Work instructions:
Please repeat every line below exactly, from the first to the last.

Records from a dataset:
• • •
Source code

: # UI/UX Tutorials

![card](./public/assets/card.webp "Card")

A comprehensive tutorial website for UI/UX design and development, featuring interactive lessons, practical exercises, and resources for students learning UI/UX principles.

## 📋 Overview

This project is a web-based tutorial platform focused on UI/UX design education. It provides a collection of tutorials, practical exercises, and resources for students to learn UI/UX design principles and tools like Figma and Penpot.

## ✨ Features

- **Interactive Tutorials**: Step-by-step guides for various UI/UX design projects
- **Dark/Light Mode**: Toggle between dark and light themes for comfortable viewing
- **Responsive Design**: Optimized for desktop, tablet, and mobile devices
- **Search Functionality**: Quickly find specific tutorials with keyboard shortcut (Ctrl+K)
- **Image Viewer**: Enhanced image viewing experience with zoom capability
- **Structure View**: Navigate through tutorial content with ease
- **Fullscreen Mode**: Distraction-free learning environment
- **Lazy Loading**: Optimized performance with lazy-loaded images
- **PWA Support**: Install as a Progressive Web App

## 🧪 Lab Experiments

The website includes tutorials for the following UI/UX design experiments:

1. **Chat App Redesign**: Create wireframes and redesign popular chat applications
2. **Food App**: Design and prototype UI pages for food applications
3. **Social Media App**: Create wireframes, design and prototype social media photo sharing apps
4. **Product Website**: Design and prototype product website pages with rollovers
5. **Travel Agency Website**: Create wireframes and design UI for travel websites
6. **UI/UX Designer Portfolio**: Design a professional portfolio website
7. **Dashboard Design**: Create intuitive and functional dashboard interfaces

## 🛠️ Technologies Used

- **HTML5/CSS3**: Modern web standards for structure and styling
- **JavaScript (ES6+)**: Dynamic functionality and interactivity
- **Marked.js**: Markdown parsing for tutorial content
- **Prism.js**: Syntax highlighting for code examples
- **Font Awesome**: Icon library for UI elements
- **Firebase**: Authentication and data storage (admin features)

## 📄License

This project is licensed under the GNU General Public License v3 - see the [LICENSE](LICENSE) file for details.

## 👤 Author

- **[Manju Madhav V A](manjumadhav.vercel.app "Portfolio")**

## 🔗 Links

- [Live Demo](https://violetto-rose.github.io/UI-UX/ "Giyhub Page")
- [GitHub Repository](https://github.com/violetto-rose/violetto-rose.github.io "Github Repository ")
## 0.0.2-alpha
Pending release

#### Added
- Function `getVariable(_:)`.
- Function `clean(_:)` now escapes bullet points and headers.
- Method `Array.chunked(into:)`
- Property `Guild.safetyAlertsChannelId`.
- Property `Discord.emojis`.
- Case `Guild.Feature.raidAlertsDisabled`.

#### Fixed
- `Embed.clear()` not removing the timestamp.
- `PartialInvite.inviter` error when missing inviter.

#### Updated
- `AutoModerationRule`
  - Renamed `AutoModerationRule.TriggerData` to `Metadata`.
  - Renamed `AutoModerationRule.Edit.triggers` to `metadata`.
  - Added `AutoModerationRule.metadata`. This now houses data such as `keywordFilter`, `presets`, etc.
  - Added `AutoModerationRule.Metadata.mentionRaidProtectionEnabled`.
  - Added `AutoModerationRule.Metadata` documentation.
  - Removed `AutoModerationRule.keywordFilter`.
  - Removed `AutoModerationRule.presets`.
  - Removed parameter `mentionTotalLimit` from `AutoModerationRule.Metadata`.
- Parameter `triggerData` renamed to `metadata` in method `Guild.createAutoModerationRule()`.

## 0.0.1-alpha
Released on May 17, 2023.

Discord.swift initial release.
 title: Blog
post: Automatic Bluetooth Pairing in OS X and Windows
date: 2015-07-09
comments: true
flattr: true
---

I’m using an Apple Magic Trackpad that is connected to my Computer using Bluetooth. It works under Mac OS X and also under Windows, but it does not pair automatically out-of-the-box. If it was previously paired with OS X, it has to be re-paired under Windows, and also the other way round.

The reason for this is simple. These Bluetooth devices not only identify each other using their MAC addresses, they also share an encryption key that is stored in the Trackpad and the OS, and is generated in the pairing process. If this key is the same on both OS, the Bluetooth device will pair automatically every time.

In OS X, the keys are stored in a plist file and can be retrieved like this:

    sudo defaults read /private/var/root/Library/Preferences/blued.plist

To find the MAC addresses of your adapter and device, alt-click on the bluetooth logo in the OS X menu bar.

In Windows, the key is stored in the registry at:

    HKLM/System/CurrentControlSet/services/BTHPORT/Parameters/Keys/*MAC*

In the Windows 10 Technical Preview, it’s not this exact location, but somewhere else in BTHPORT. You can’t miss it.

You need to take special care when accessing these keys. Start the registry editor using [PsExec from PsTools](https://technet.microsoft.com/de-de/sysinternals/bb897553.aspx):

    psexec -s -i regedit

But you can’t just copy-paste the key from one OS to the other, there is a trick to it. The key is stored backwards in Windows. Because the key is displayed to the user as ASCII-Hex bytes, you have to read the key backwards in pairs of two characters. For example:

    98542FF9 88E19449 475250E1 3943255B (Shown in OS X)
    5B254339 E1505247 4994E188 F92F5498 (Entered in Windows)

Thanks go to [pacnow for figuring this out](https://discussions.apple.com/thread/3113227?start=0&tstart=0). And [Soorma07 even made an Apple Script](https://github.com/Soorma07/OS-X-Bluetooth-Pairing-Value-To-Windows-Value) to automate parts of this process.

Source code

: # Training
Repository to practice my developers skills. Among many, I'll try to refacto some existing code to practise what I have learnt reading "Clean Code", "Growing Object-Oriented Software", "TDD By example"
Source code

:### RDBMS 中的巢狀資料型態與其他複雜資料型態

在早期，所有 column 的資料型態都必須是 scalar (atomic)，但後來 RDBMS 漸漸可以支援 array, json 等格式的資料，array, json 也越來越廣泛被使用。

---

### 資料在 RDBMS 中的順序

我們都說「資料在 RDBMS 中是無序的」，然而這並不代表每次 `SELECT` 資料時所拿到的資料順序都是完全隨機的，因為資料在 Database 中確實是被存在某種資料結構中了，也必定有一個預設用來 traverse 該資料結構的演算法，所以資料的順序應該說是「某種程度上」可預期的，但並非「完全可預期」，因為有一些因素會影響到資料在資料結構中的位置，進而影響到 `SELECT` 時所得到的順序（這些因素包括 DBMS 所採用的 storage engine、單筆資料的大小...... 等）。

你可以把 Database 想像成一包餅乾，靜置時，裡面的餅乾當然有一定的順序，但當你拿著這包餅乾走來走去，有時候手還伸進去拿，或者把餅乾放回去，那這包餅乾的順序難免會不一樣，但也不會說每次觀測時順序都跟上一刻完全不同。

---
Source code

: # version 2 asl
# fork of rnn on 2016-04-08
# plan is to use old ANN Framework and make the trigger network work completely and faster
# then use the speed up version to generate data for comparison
• • •
Written solution:
Source code

: # UI/UX Tutorials

![card](./public/assets/card.webp "Card")

A comprehensive tutorial website for UI/UX design and development, featuring interactive lessons, practical exercises, and resources for students learning UI/UX principles.

## 📋 Overview

This project is a web-based tutorial platform focused on UI/UX design education. It provides a collection of tutorials, practical exercises, and resources for students to learn UI/UX design principles and tools like Figma and Penpot.

## ✨ Features

- **Interactive Tutorials**: Step-by-step guides for various UI/UX design projects
- **Dark/Light Mode**: Toggle between dark and light themes for comfortable viewing
- **Responsive Design**: Optimized for desktop, tablet, and mobile devices
- **Search Functionality**: Quickly find specific tutorials with keyboard shortcut (Ctrl+K)
- **Image Viewer**: Enhanced image viewing experience with zoom capability
- **Structure View**: Navigate through tutorial content with ease
- **Fullscreen Mode**: Distraction-free learning environment
- **Lazy Loading**: Optimized performance with lazy-loaded images
- **PWA Support**: Install as a Progressive Web App

## 🧪 Lab Experiments

The website includes tutorials for the following UI/UX design experiments:

1. **Chat App Redesign**: Create wireframes and redesign popular chat applications
2. **Food App**: Design and prototype UI pages for food applications
3. **Social Media App**: Create wireframes, design and prototype social media photo sharing apps
4. **Product Website**: Design and prototype product website pages with rollovers
5. **Travel Agency Website**: Create wireframes and design UI for travel websites
6. **UI/UX Designer Portfolio**: Design a professional portfolio website
7. **Dashboard Design**: Create intuitive and functional dashboard interfaces

## 🛠️ Technologies Used

- **HTML5/CSS3**: Modern web standards for structure and styling
- **JavaScript (ES6+)**: Dynamic functionality and interactivity
- **Marked.js**: Markdown parsing for tutorial content
- **Prism.js**: Syntax highlighting for code examples
- **Font Awesome**: Icon library for UI elements
- **Firebase**: Authentication and data storage (admin features)

## 📄License

This project is licensed under the GNU General Public License v3 - see the [LICENSE](LICENSE) file for details.

## 👤 Author

- **[Manju Madhav V A](manjumadhav.vercel.app "Portfolio")**

## 🔗 Links

- [Live Demo](https://violetto-rose.github.io/UI-UX/ "Giyhub Page")
- [GitHub Repository](https://github.com/violetto-rose/violetto-rose.github.io "Github Repository ")
## 0.0.2-alpha
Pending release

#### Added
- Function `getVariable(_:)`.
- Function `clean(_:)` now escapes bullet points and headers.
- Method `Array.chunked(into:)`
- Property `Guild.safetyAlertsChannelId`.
- Property `Discord.emojis`.
- Case `Guild.Feature.raidAlertsDisabled`.

#### Fixed
- `Embed.clear()` not removing the timestamp.
- `PartialInvite.inviter` error when missing inviter.

#### Updated
- `AutoModerationRule`
  - Renamed `AutoModerationRule.TriggerData` to `Metadata`.
  - Renamed `AutoModerationRule.Edit.triggers` to `metadata`.
  - Added `AutoModerationRule.metadata`. This now houses data such as `keywordFilter`, `presets`, etc.
  - Added `AutoModerationRule.Metadata.mentionRaidProtectionEnabled`.
  - Added `AutoModerationRule.Metadata` documentation.
  - Removed `AutoModerationRule.keywordFilter`.
  - Removed `AutoModerationRule.presets`.
  - Removed parameter `mentionTotalLimit` from `AutoModerationRule.Metadata`.
- Parameter `triggerData` renamed to `metadata` in method `Guild.createAutoModerationRule()`.

## 0.0.1-alpha
Released on May 17, 2023.

Discord.swift initial release.
 title: Blog
post: Automatic Bluetooth Pairing in OS X and Windows
date: 2015-07-09
comments: true
flattr: true
---

I’m using an Apple Magic Trackpad that is connected to my Computer using Bluetooth. It works under Mac OS X and also under Windows, but it does not pair automatically out-of-the-box. If it was previously paired with OS X, it has to be re-paired under Windows, and also the other way round.

The reason for this is simple. These Bluetooth devices not only identify each other using their MAC addresses, they also share an encryption key that is stored in the Trackpad and the OS, and is generated in the pairing process. If this key is the same on both OS, the Bluetooth device will pair automatically every time.

In OS X, the keys are stored in a plist file and can be retrieved like this:

    sudo defaults read /private/var/root/Library/Preferences/blued.plist

To find the MAC addresses of your adapter and device, alt-click on the bluetooth logo in the OS X menu bar.

In Windows, the key is stored in the registry at:

    HKLM/System/CurrentControlSet/services/BTHPORT/Parameters/Keys/*MAC*

In the Windows 10 Technical Preview, it’s not this exact location, but somewhere else in BTHPORT. You can’t miss it.

You need to take special care when accessing these keys. Start the registry editor using [PsExec from PsTools](https://technet.microsoft.com/de-de/sysinternals/bb897553.aspx):

    psexec -s -i regedit

But you can’t just copy-paste the key from one OS to the other, there is a trick to it. The key is stored backwards in Windows. Because the key is displayed to the user as ASCII-Hex bytes, you have to read the key backwards in pairs of two characters. For example:

    98542FF9 88E19449 475250E1 3943255B (Shown in OS X)
    5B254339 E1505247 4994E188 F92F5498 (Entered in Windows)

Thanks go to [pacnow for figuring this out](https://discussions.apple.com/thread/3113227?start=0&tstart=0). And [Soorma07 even made an Apple Script](https://github.com/Soorma07/OS-X-Bluetooth-Pairing-Value-To-Windows-Value) to automate parts of this process.

Source code

: # Training
Repository to practice my developers skills. Among many, I'll try to refacto some existing code to practise what I have learnt reading "Clean Code", "Growing Object-Oriented Software", "TDD By example"
Source code

:### RDBMS 中的巢狀資料型態與其他複雜資料型態

在早期，所有 column 的資料型態都必須是 scalar (atomic)，但後來 RDBMS 漸漸可以支援 array, json 等格式的資料，array, json 也越來越廣泛被使用。

---

### 資料在 RDBMS 中的順序

我們都說「資料在 RDBMS 中是無序的」，然而這並不代表每次 `SELECT` 資料時所拿到的資料順序都是完全隨機的，因為資料在 Database 中確實是被存在某種資料結構中了，也必定有一個預設用來 traverse 該資料結構的演算法，所以資料的順序應該說是「某種程度上」可預期的，但並非「完全可預期」，因為有一些因素會影響到資料在資料結構中的位置，進而影響到 `SELECT` 時所得到的順序（這些因素包括 DBMS 所採用的 storage engine、單筆資料的大小...... 等）。

你可以把 Database 想像成一包餅乾，靜置時，裡面的餅乾當然有一定的順序，但當你拿著這包餅乾走來走去，有時候手還伸進去拿，或者把餅乾放回去，那這包餅乾的順序難免會不一樣，但也不會說每次觀測時順序都跟上一刻完全不同。

---
Source code

: # version 2 asl
# fork of rnn on 2016-04-08
# plan is to use old ANN Framework and make the trigger network work completely and faster
# then use the speed up version to generate data for comparison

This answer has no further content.